**RECORDS FOR THIS EXERCISE**
• • • •

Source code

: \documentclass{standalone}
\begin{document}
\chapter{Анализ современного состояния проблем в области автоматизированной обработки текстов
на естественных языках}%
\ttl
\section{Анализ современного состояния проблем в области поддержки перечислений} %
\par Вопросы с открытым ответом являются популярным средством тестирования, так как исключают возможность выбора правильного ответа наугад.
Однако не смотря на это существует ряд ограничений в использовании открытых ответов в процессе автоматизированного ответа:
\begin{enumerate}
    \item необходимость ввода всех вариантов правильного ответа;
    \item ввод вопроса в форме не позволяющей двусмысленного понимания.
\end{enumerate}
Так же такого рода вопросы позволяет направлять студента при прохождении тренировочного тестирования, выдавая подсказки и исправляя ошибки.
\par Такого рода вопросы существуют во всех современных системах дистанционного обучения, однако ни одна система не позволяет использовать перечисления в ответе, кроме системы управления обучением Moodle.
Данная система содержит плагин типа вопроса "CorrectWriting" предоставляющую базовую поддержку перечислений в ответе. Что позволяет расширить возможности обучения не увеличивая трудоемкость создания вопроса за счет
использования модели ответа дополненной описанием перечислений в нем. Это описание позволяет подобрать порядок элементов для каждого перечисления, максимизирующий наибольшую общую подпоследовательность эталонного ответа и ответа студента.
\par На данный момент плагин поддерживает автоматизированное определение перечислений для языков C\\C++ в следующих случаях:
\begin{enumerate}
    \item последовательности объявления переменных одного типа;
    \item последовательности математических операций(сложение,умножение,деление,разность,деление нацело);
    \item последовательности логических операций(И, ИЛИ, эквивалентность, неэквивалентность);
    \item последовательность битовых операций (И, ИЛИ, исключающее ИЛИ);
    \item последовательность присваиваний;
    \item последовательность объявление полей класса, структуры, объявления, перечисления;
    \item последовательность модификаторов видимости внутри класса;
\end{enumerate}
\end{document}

• • • •

**EXERCISE PROMPT**
Pull out every line of the entries that includes the word "класса".

**RESPONSE AREA**
    \item последовательность объявление полей класса, структуры, объявления, перечисления;
    \item последовательность модификаторов видимости внутри класса;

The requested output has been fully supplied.